## Entries shown
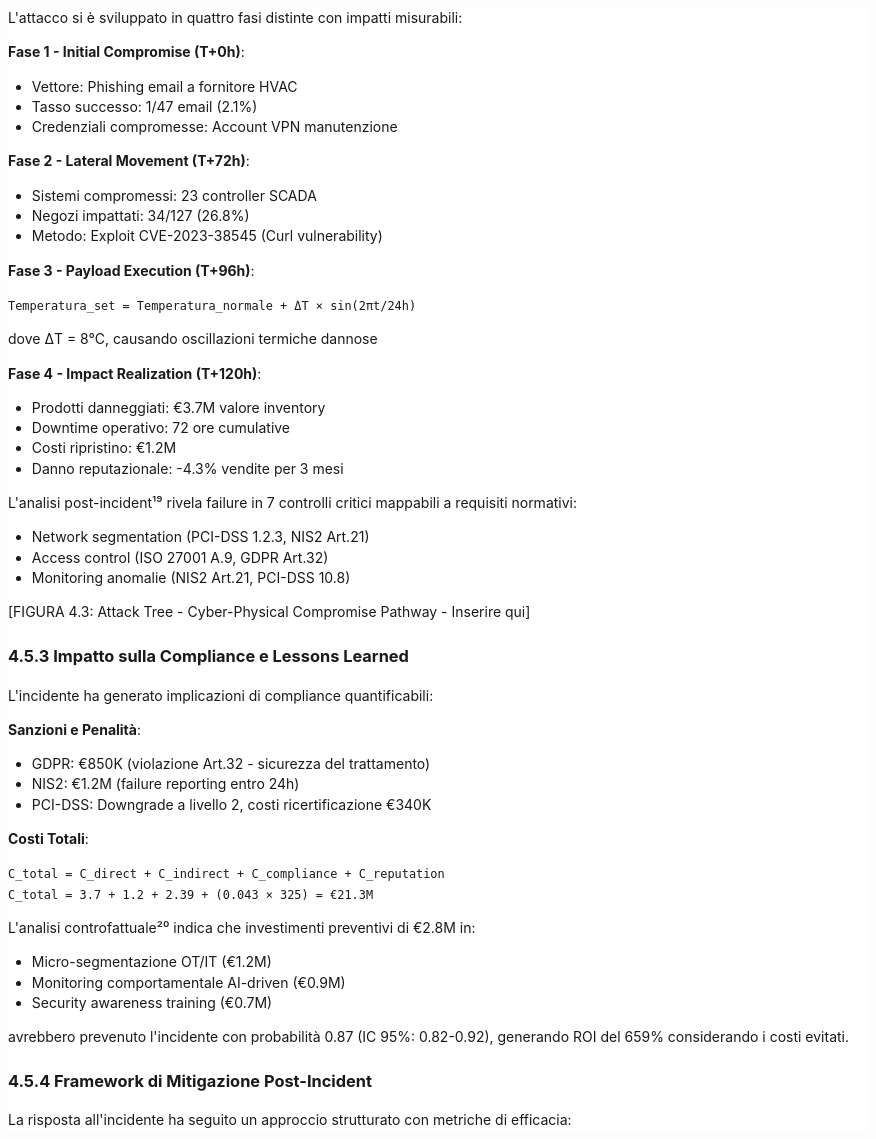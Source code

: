 L'attacco si è sviluppato in quattro fasi distinte con impatti misurabili:

**Fase 1 - Initial Compromise (T+0h)**:
- Vettore: Phishing email a fornitore HVAC
- Tasso successo: 1/47 email (2.1%)
- Credenziali compromesse: Account VPN manutenzione

**Fase 2 - Lateral Movement (T+72h)**:
- Sistemi compromessi: 23 controller SCADA
- Negozi impattati: 34/127 (26.8%)
- Metodo: Exploit CVE-2023-38545 (Curl vulnerability)

**Fase 3 - Payload Execution (T+96h)**:
```
Temperatura_set = Temperatura_normale + ΔT × sin(2πt/24h)
```
dove ΔT = 8°C, causando oscillazioni termiche dannose

**Fase 4 - Impact Realization (T+120h)**:
- Prodotti danneggiati: €3.7M valore inventory
- Downtime operativo: 72 ore cumulative
- Costi ripristino: €1.2M
- Danno reputazionale: -4.3% vendite per 3 mesi

L'analisi post-incident¹⁹ rivela failure in 7 controlli critici mappabili a requisiti normativi:
- Network segmentation (PCI-DSS 1.2.3, NIS2 Art.21)
- Access control (ISO 27001 A.9, GDPR Art.32)
- Monitoring anomalie (NIS2 Art.21, PCI-DSS 10.8)

[FIGURA 4.3: Attack Tree - Cyber-Physical Compromise Pathway - Inserire qui]

### 4.5.3 Impatto sulla Compliance e Lessons Learned

L'incidente ha generato implicazioni di compliance quantificabili:

**Sanzioni e Penalità**:
- GDPR: €850K (violazione Art.32 - sicurezza del trattamento)
- NIS2: €1.2M (failure reporting entro 24h)
- PCI-DSS: Downgrade a livello 2, costi ricertificazione €340K

**Costi Totali**:
```
C_total = C_direct + C_indirect + C_compliance + C_reputation
C_total = 3.7 + 1.2 + 2.39 + (0.043 × 325) = €21.3M
```

L'analisi controfattuale²⁰ indica che investimenti preventivi di €2.8M in:
- Micro-segmentazione OT/IT (€1.2M)
- Monitoring comportamentale AI-driven (€0.9M)
- Security awareness training (€0.7M)

avrebbero prevenuto l'incidente con probabilità 0.87 (IC 95%: 0.82-0.92), generando ROI del 659% considerando i costi evitati.

### 4.5.4 Framework di Mitigazione Post-Incident

La risposta all'incidente ha seguito un approccio strutturato con metriche di efficacia:
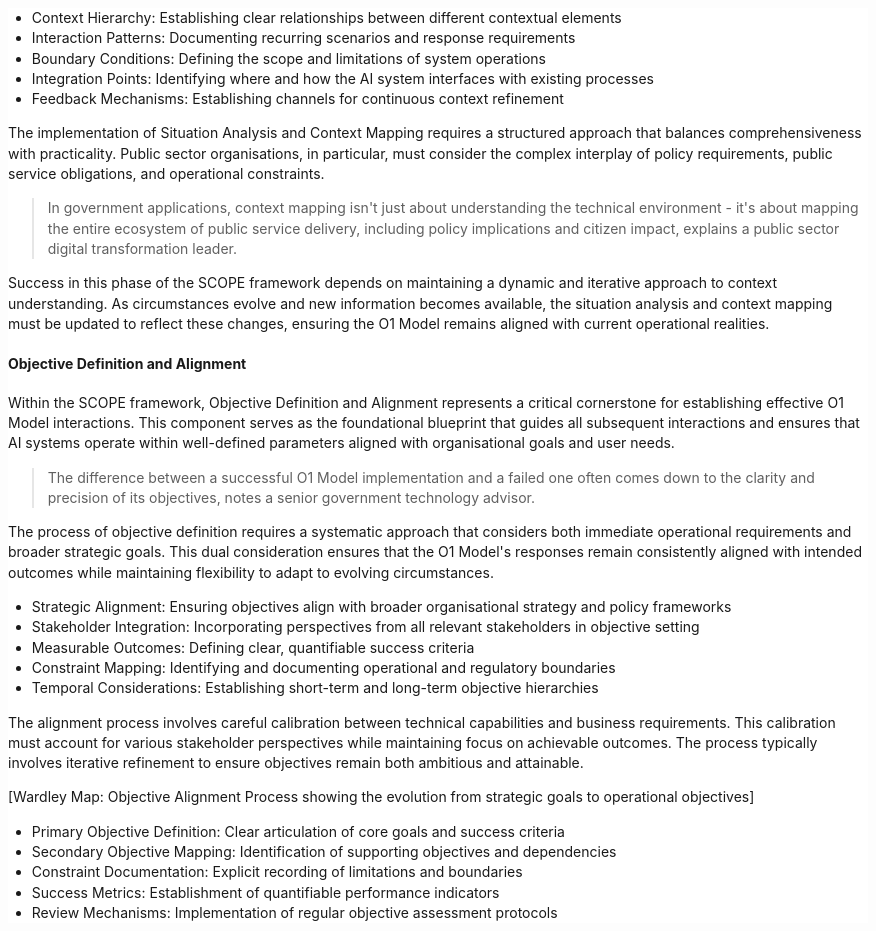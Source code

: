 - Context Hierarchy: Establishing clear relationships between different contextual elements
- Interaction Patterns: Documenting recurring scenarios and response requirements
- Boundary Conditions: Defining the scope and limitations of system operations
- Integration Points: Identifying where and how the AI system interfaces with existing processes
- Feedback Mechanisms: Establishing channels for continuous context refinement

The implementation of Situation Analysis and Context Mapping requires a structured approach that balances comprehensiveness with practicality. Public sector organisations, in particular, must consider the complex interplay of policy requirements, public service obligations, and operational constraints.

> In government applications, context mapping isn't just about understanding the technical environment - it's about mapping the entire ecosystem of public service delivery, including policy implications and citizen impact, explains a public sector digital transformation leader.

Success in this phase of the SCOPE framework depends on maintaining a dynamic and iterative approach to context understanding. As circumstances evolve and new information becomes available, the situation analysis and context mapping must be updated to reflect these changes, ensuring the O1 Model remains aligned with current operational realities.



#### <a id="objective-definition-and-alignment"></a>Objective Definition and Alignment

Within the SCOPE framework, Objective Definition and Alignment represents a critical cornerstone for establishing effective O1 Model interactions. This component serves as the foundational blueprint that guides all subsequent interactions and ensures that AI systems operate within well-defined parameters aligned with organisational goals and user needs.

> The difference between a successful O1 Model implementation and a failed one often comes down to the clarity and precision of its objectives, notes a senior government technology advisor.

The process of objective definition requires a systematic approach that considers both immediate operational requirements and broader strategic goals. This dual consideration ensures that the O1 Model's responses remain consistently aligned with intended outcomes while maintaining flexibility to adapt to evolving circumstances.

- Strategic Alignment: Ensuring objectives align with broader organisational strategy and policy frameworks
- Stakeholder Integration: Incorporating perspectives from all relevant stakeholders in objective setting
- Measurable Outcomes: Defining clear, quantifiable success criteria
- Constraint Mapping: Identifying and documenting operational and regulatory boundaries
- Temporal Considerations: Establishing short-term and long-term objective hierarchies

The alignment process involves careful calibration between technical capabilities and business requirements. This calibration must account for various stakeholder perspectives while maintaining focus on achievable outcomes. The process typically involves iterative refinement to ensure objectives remain both ambitious and attainable.

[Wardley Map: Objective Alignment Process showing the evolution from strategic goals to operational objectives]

- Primary Objective Definition: Clear articulation of core goals and success criteria
- Secondary Objective Mapping: Identification of supporting objectives and dependencies
- Constraint Documentation: Explicit recording of limitations and boundaries
- Success Metrics: Establishment of quantifiable performance indicators
- Review Mechanisms: Implementation of regular objective assessment protocols
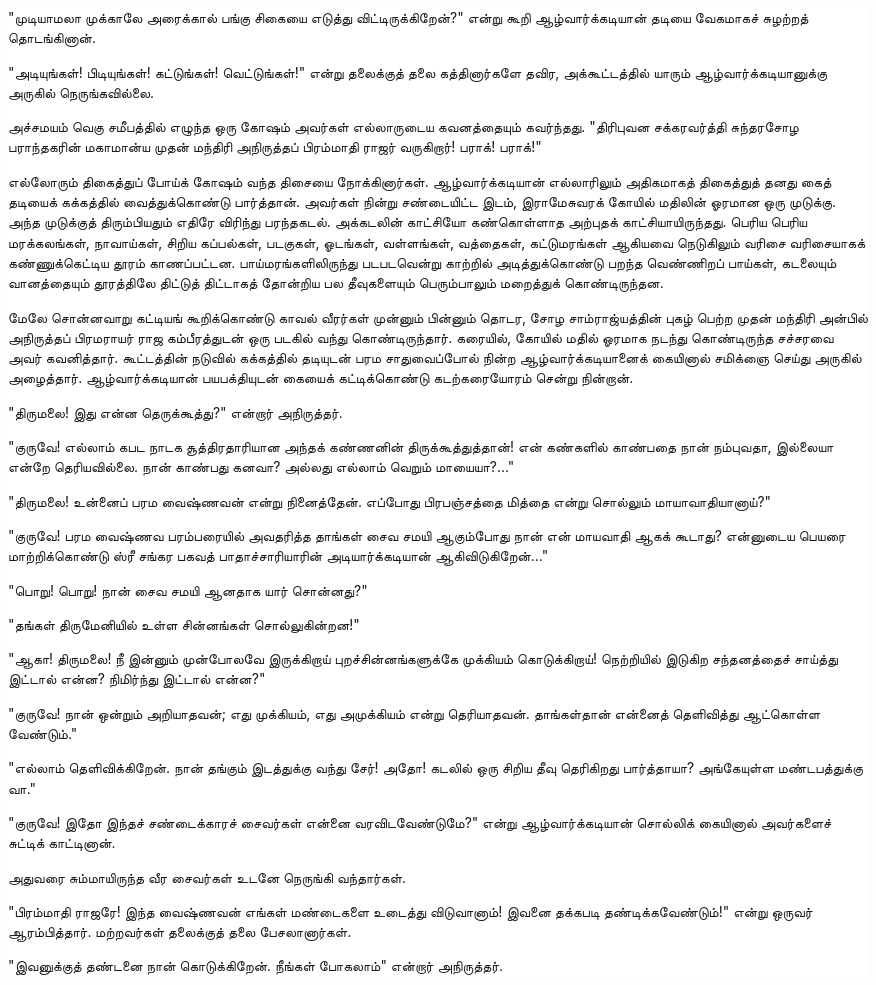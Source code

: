 "முடியாமலா முக்காலே அரைக்கால் பங்கு சிகையை எடுத்து விட்டிருக்கிறேன்?" என்று கூறி ஆழ்வார்க்கடியான் தடியை வேகமாகச் சுழற்றத் தொடங்கினான்.

"அடியுங்கள்! பிடியுங்கள்! கட்டுங்கள்! வெட்டுங்கள்!" என்று தலைக்குத் தலை கத்தினார்களே தவிர, அக்கூட்டத்தில் யாரும் ஆழ்வார்க்கடியானுக்கு அருகில் நெருங்கவில்லை.

அச்சமயம் வெகு சமீபத்தில் எழுந்த ஒரு கோஷம் அவர்கள் எல்லாருடைய கவனத்தையும் கவர்ந்தது. "திரிபுவன சக்கரவர்த்தி சுந்தரசோழ பராந்தகரின் மகாமான்ய முதன் மந்திரி அநிருத்தப் பிரம்மாதி ராஜர் வருகிறார்! பராக்! பராக்!"

எல்லோரும் திகைத்துப் போய்க் கோஷம் வந்த திசையை நோக்கினார்கள். ஆழ்வார்க்கடியான் எல்லாரிலும் அதிகமாகத் திகைத்துத் தனது கைத் தடியைக் கக்கத்தில் வைத்துக்கொண்டு பார்த்தான். அவர்கள் நின்று சண்டையிட்ட இடம், இராமேசுவரக் கோயில் மதிலின் ஓரமான ஒரு முடுக்கு. அந்த முடுக்குத் திரும்பியதும் எதிரே விரிந்து பரந்தகடல். அக்கடலின் காட்சியோ கண்கொள்ளாத அற்புதக் காட்சியாயிருந்தது. பெரிய பெரிய மரக்கலங்கள், நாவாய்கள், சிறிய கப்பல்கள், படகுகள், ஓடங்கள், வள்ளங்கள், வத்தைகள், கட்டுமரங்கள் ஆகியவை நெடுகிலும் வரிசை வரிசையாகக் கண்ணுக்கெட்டிய தூரம் காணப்பட்டன. பாய்மரங்களிலிருந்து படபடவென்று காற்றில் அடித்துக்கொண்டு பறந்த வெண்ணிறப் பாய்கள், கடலையும் வானத்தையும் தூரத்திலே திட்டுத் திட்டாகத் தோன்றிய பல தீவுகளையும் பெரும்பாலும் மறைத்துக் கொண்டிருந்தன.

மேலே சொன்னவாறு கட்டியங் கூறிக்கொண்டு காவல் வீரர்கள் முன்னும் பின்னும் தொடர, சோழ சாம்ராஜ்யத்தின் புகழ் பெற்ற முதன் மந்திரி அன்பில் அநிருத்தப் பிரமராயர் ராஜ கம்பீரத்துடன் ஒரு படகில் வந்து கொண்டிருந்தார். கரையில், கோயில் மதில் ஓரமாக நடந்து கொண்டிருந்த சச்சரவை அவர் கவனித்தார். கூட்டத்தின் நடுவில் கக்கத்தில் தடியுடன் பரம சாதுவைப்போல் நின்ற ஆழ்வார்க்கடியானைக் கையினால் சமிக்ஞை செய்து அருகில் அழைத்தார். ஆழ்வார்க்கடியான் பயபக்தியுடன் கையைக் கட்டிக்கொண்டு கடற்கரையோரம் சென்று நின்றான்.

"திருமலை! இது என்ன தெருக்கூத்து?" என்றார் அநிருத்தர்.

"குருவே! எல்லாம் கபட நாடக சூத்திரதாரியான அந்தக் கண்ணனின் திருக்கூத்துத்தான்! என் கண்களில் காண்பதை நான் நம்புவதா, இல்லையா என்றே தெரியவில்லை. நான் காண்பது கனவா? அல்லது எல்லாம் வெறும் மாயையா?..."

"திருமலை! உன்னைப் பரம வைஷ்ணவன் என்று நினைத்தேன். எப்போது பிரபஞ்சத்தை மித்தை என்று சொல்லும் மாயாவாதியானாய்?"

"குருவே! பரம வைஷ்ணவ பரம்பரையில் அவதரித்த தாங்கள் சைவ சமயி ஆகும்போது நான் என் மாயவாதி ஆகக் கூடாது? என்னுடைய பெயரை மாற்றிக்கொண்டு ஸ்ரீ சங்கர பகவத் பாதாச்சாரியாரின் அடியார்க்கடியான் ஆகிவிடுகிறேன்..."

"பொறு! பொறு! நான் சைவ சமயி ஆனதாக யார் சொன்னது?"

"தங்கள் திருமேனியில் உள்ள சின்னங்கள் சொல்லுகின்றன!"

"ஆகா! திருமலை! நீ இன்னும் முன்போலவே இருக்கிறாய் புறச்சின்னங்களுக்கே முக்கியம் கொடுக்கிறாய்! நெற்றியில் இடுகிற சந்தனத்தைச் சாய்த்து இட்டால் என்ன? நிமிர்ந்து இட்டால் என்ன?"

"குருவே! நான் ஒன்றும் அறியாதவன்; எது முக்கியம், எது அமுக்கியம் என்று தெரியாதவன். தாங்கள்தான் என்னைத் தெளிவித்து ஆட்கொள்ள வேண்டும்."

"எல்லாம் தெளிவிக்கிறேன். நான் தங்கும் இடத்துக்கு வந்து சேர்! அதோ! கடலில் ஒரு சிறிய தீவு தெரிகிறது பார்த்தாயா? அங்கேயுள்ள மண்டபத்துக்கு வா."

"குருவே! இதோ இந்தச் சண்டைக்காரச் சைவர்கள் என்னை வரவிடவேண்டுமே?" என்று ஆழ்வார்க்கடியான் சொல்லிக் கையினால் அவர்களைச் சுட்டிக் காட்டினான்.

அதுவரை சும்மாயிருந்த வீர சைவர்கள் உடனே நெருங்கி வந்தார்கள்.

"பிரம்மாதி ராஜரே! இந்த வைஷ்ணவன் எங்கள் மண்டைகளை உடைத்து விடுவானாம்! இவனை தக்கபடி தண்டிக்கவேண்டும்!" என்று ஒருவர் ஆரம்பித்தார். மற்றவர்கள் தலைக்குத் தலை பேசலானார்கள்.

"இவனுக்குத் தண்டனை நான் கொடுக்கிறேன். நீங்கள் போகலாம்" என்றார் அநிருத்தர்.
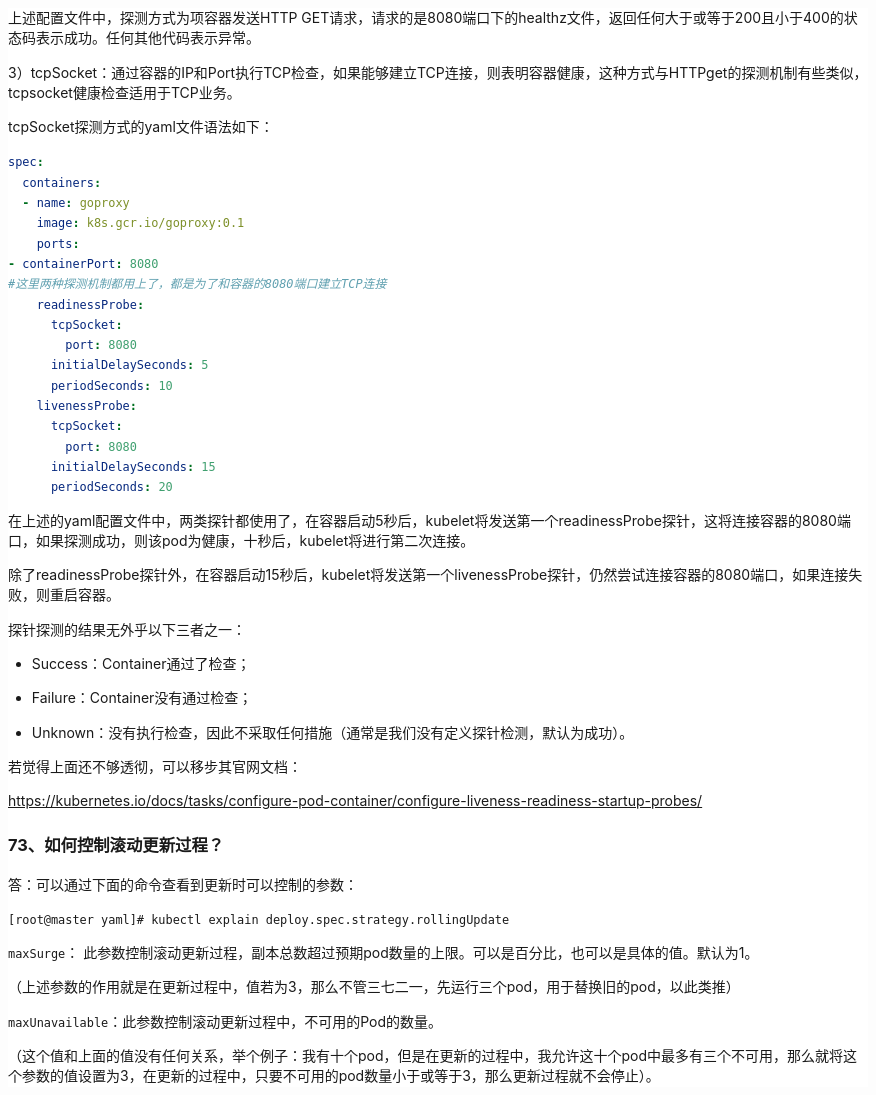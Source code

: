 上述配置文件中，探测方式为项容器发送HTTP GET请求，请求的是8080端口下的healthz文件，返回任何大于或等于200且小于400的状态码表示成功。任何其他代码表示异常。

3）tcpSocket：通过容器的IP和Port执行TCP检查，如果能够建立TCP连接，则表明容器健康，这种方式与HTTPget的探测机制有些类似，tcpsocket健康检查适用于TCP业务。

tcpSocket探测方式的yaml文件语法如下：

```yaml
spec:
  containers:
  - name: goproxy
    image: k8s.gcr.io/goproxy:0.1
    ports:
- containerPort: 8080
#这里两种探测机制都用上了，都是为了和容器的8080端口建立TCP连接
    readinessProbe:
      tcpSocket:
        port: 8080
      initialDelaySeconds: 5
      periodSeconds: 10
    livenessProbe:
      tcpSocket:
        port: 8080
      initialDelaySeconds: 15
      periodSeconds: 20
```

在上述的yaml配置文件中，两类探针都使用了，在容器启动5秒后，kubelet将发送第一个readinessProbe探针，这将连接容器的8080端口，如果探测成功，则该pod为健康，十秒后，kubelet将进行第二次连接。

除了readinessProbe探针外，在容器启动15秒后，kubelet将发送第一个livenessProbe探针，仍然尝试连接容器的8080端口，如果连接失败，则重启容器。

探针探测的结果无外乎以下三者之一：

- Success：Container通过了检查；
- Failure：Container没有通过检查；

- Unknown：没有执行检查，因此不采取任何措施（通常是我们没有定义探针检测，默认为成功）。

若觉得上面还不够透彻，可以移步其官网文档：

https://kubernetes.io/docs/tasks/configure-pod-container/configure-liveness-readiness-startup-probes/

### 73、如何控制滚动更新过程？

答：可以通过下面的命令查看到更新时可以控制的参数：

```bash
[root@master yaml]# kubectl explain deploy.spec.strategy.rollingUpdate
```

`maxSurge`： 此参数控制滚动更新过程，副本总数超过预期pod数量的上限。可以是百分比，也可以是具体的值。默认为1。

（上述参数的作用就是在更新过程中，值若为3，那么不管三七二一，先运行三个pod，用于替换旧的pod，以此类推）

`maxUnavailable`：此参数控制滚动更新过程中，不可用的Pod的数量。

（这个值和上面的值没有任何关系，举个例子：我有十个pod，但是在更新的过程中，我允许这十个pod中最多有三个不可用，那么就将这个参数的值设置为3，在更新的过程中，只要不可用的pod数量小于或等于3，那么更新过程就不会停止）。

## Required work
Nothing from before the line containing "- Success：Container通过了检查；" should appear; copy that line and each one after it through the last line of the entries, exactly.

## Exercise output
- Success：Container通过了检查；
- Failure：Container没有通过检查；

- Unknown：没有执行检查，因此不采取任何措施（通常是我们没有定义探针检测，默认为成功）。

若觉得上面还不够透彻，可以移步其官网文档：

https://kubernetes.io/docs/tasks/configure-pod-container/configure-liveness-readiness-startup-probes/

### 73、如何控制滚动更新过程？

答：可以通过下面的命令查看到更新时可以控制的参数：

```bash
[root@master yaml]# kubectl explain deploy.spec.strategy.rollingUpdate
```

`maxSurge`： 此参数控制滚动更新过程，副本总数超过预期pod数量的上限。可以是百分比，也可以是具体的值。默认为1。

（上述参数的作用就是在更新过程中，值若为3，那么不管三七二一，先运行三个pod，用于替换旧的pod，以此类推）

`maxUnavailable`：此参数控制滚动更新过程中，不可用的Pod的数量。

（这个值和上面的值没有任何关系，举个例子：我有十个pod，但是在更新的过程中，我允许这十个pod中最多有三个不可用，那么就将这个参数的值设置为3，在更新的过程中，只要不可用的pod数量小于或等于3，那么更新过程就不会停止）。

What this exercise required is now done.